» **Prompt**
For the word "subsection", give the number of lines in these entries that contain it, with nothing else.

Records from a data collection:

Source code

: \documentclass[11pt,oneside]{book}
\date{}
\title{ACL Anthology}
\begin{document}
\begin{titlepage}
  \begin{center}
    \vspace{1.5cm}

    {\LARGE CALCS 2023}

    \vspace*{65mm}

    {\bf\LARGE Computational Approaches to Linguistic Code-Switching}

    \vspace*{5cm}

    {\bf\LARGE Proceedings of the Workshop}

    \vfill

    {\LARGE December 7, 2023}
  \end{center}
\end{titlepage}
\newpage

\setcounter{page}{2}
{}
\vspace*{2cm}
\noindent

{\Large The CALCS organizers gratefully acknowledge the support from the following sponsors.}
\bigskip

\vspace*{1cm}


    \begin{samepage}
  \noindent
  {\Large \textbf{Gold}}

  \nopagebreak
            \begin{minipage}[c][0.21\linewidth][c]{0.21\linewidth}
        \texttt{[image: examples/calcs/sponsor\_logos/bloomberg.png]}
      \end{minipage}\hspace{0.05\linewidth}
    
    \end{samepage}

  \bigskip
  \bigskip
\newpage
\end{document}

---

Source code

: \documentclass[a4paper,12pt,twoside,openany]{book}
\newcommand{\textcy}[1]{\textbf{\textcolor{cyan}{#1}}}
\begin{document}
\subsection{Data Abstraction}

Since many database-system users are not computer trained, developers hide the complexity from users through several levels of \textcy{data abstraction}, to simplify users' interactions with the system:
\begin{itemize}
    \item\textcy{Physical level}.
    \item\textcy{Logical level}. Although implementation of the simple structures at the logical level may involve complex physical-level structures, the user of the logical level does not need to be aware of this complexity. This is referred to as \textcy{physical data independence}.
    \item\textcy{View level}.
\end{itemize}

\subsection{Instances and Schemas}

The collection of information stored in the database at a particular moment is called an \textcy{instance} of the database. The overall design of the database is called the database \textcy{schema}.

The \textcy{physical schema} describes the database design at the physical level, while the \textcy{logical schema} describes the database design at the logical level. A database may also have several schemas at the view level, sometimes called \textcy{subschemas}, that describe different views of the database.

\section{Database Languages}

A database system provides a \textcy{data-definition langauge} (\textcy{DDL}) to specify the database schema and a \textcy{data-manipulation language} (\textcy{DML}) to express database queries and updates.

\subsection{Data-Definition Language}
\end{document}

---

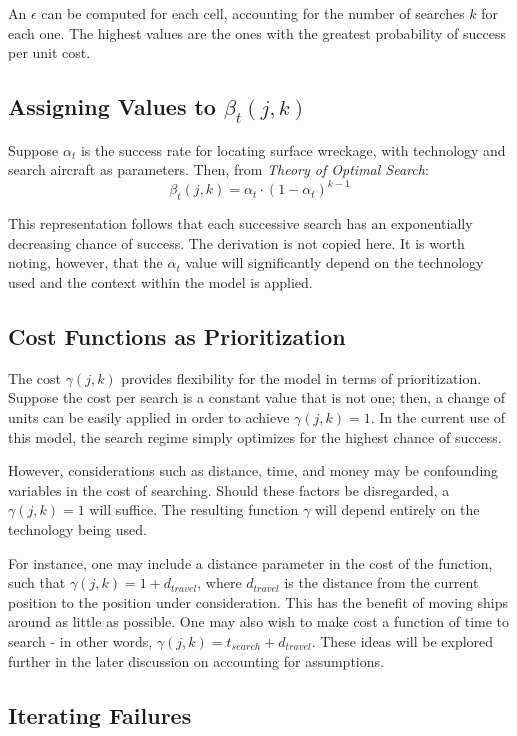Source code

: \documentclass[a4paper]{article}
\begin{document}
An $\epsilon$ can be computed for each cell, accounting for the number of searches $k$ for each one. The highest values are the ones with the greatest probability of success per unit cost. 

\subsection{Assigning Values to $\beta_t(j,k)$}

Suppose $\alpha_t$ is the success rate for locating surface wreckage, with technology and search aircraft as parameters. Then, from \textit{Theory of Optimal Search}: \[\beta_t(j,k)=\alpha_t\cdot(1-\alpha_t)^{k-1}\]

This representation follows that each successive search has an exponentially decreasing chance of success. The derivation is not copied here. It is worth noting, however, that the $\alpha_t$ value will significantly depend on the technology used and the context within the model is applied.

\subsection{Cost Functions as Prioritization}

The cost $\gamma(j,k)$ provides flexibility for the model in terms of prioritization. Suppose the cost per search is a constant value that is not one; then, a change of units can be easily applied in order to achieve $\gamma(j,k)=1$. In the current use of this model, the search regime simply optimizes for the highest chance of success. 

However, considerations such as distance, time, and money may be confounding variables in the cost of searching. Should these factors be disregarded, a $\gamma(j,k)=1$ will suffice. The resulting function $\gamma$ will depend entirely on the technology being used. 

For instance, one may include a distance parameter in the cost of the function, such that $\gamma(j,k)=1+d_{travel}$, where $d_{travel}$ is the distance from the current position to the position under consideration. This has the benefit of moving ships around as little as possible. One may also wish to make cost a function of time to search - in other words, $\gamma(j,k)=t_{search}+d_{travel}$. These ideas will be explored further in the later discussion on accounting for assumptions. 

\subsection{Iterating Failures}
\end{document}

» **Answer to the exercise**
6